MATERIAL FOR THIS TASK

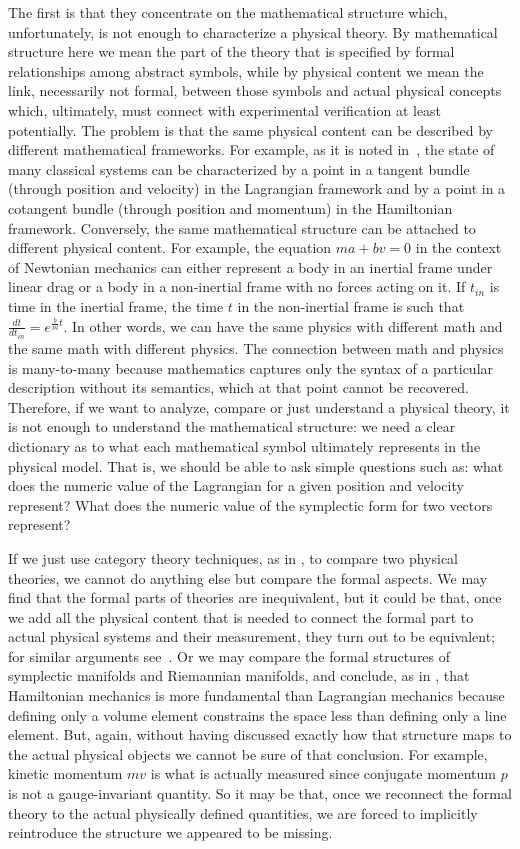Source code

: \documentclass[11pt]{elsarticle}
\begin{document}
The first is that they concentrate on the mathematical structure which, unfortunately, is not enough to characterize a physical theory. By mathematical structure here we mean the part of the theory that is specified by formal relationships among abstract symbols, while by physical content we mean the link, necessarily not formal, between those symbols and actual physical concepts which, ultimately, must connect with experimental verification at least potentially. The problem is that the same physical content can be described by different mathematical frameworks. For example, as it is noted in~\cite{North,Curiel,Barrett1,Barrett2}, the state of many classical systems can be characterized by a point in a tangent bundle (through position and velocity) in the Lagrangian framework and by a point in a cotangent bundle (through position and momentum) in the Hamiltonian framework. Conversely, the same mathematical structure can be attached to different physical content. For example, the equation $ma + bv = 0$ in the context of Newtonian mechanics can either represent a body in an inertial frame under linear drag or a body in a non-inertial frame with no forces acting on it. If $t_{in}$ is time in the inertial frame, the time $t$ in the non-inertial frame is such that  $\frac{dt}{dt_{in}} = e^{\frac{b}{m}t}$. In other words, we can have the same physics with different math and the same math with different physics. The connection between math and physics is many-to-many because mathematics captures only the syntax of a particular description without its semantics, which at that point cannot be recovered. Therefore, if we want to analyze, compare or just understand a physical theory, it is not enough to understand the mathematical structure: we need a clear dictionary as to what each mathematical symbol ultimately represents in the physical model. That is, we should be able to ask simple questions such as: what does the numeric value of the Lagrangian for a given position and velocity represent? What does the numeric value of the symplectic form for two vectors represent?

If we just use category theory techniques, as in \cite{Barrett2}, to compare two physical theories, we cannot do anything else but compare the formal aspects. We may find that the formal parts of theories are inequivalent, but it could be that, once we add all the physical content that is needed to connect the formal part to actual physical systems and their measurement, they turn out to be equivalent; for similar arguments see~\cite{Coffey}. Or we may compare the formal structures of symplectic manifolds and Riemannian manifolds, and conclude, as in \cite{North}, that Hamiltonian mechanics is more fundamental than Lagrangian mechanics because defining only a volume element constrains the space less than defining only a line element. But, again, without having discussed exactly how that structure maps to the actual physical objects we cannot be sure of that conclusion. For example, kinetic momentum $mv$ is what is actually measured since conjugate momentum $p$ is not a gauge-invariant quantity. So it may be that, once we reconnect the formal theory to the actual physically defined quantities, we are forced to implicitly reintroduce the structure we appeared to be missing. 
\end{document}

YOUR GOAL
Your copy should hold every entry exactly as written, but none of the pictures.

EXERCISE RESULT
Source code

: \documentclass[11pt]{elsarticle}
\begin{document}
The first is that they concentrate on the mathematical structure which, unfortunately, is not enough to characterize a physical theory. By mathematical structure here we mean the part of the theory that is specified by formal relationships among abstract symbols, while by physical content we mean the link, necessarily not formal, between those symbols and actual physical concepts which, ultimately, must connect with experimental verification at least potentially. The problem is that the same physical content can be described by different mathematical frameworks. For example, as it is noted in~\cite{North,Curiel,Barrett1,Barrett2}, the state of many classical systems can be characterized by a point in a tangent bundle (through position and velocity) in the Lagrangian framework and by a point in a cotangent bundle (through position and momentum) in the Hamiltonian framework. Conversely, the same mathematical structure can be attached to different physical content. For example, the equation $ma + bv = 0$ in the context of Newtonian mechanics can either represent a body in an inertial frame under linear drag or a body in a non-inertial frame with no forces acting on it. If $t_{in}$ is time in the inertial frame, the time $t$ in the non-inertial frame is such that  $\frac{dt}{dt_{in}} = e^{\frac{b}{m}t}$. In other words, we can have the same physics with different math and the same math with different physics. The connection between math and physics is many-to-many because mathematics captures only the syntax of a particular description without its semantics, which at that point cannot be recovered. Therefore, if we want to analyze, compare or just understand a physical theory, it is not enough to understand the mathematical structure: we need a clear dictionary as to what each mathematical symbol ultimately represents in the physical model. That is, we should be able to ask simple questions such as: what does the numeric value of the Lagrangian for a given position and velocity represent? What does the numeric value of the symplectic form for two vectors represent?

If we just use category theory techniques, as in \cite{Barrett2}, to compare two physical theories, we cannot do anything else but compare the formal aspects. We may find that the formal parts of theories are inequivalent, but it could be that, once we add all the physical content that is needed to connect the formal part to actual physical systems and their measurement, they turn out to be equivalent; for similar arguments see~\cite{Coffey}. Or we may compare the formal structures of symplectic manifolds and Riemannian manifolds, and conclude, as in \cite{North}, that Hamiltonian mechanics is more fundamental than Lagrangian mechanics because defining only a volume element constrains the space less than defining only a line element. But, again, without having discussed exactly how that structure maps to the actual physical objects we cannot be sure of that conclusion. For example, kinetic momentum $mv$ is what is actually measured since conjugate momentum $p$ is not a gauge-invariant quantity. So it may be that, once we reconnect the formal theory to the actual physically defined quantities, we are forced to implicitly reintroduce the structure we appeared to be missing. 
\end{document}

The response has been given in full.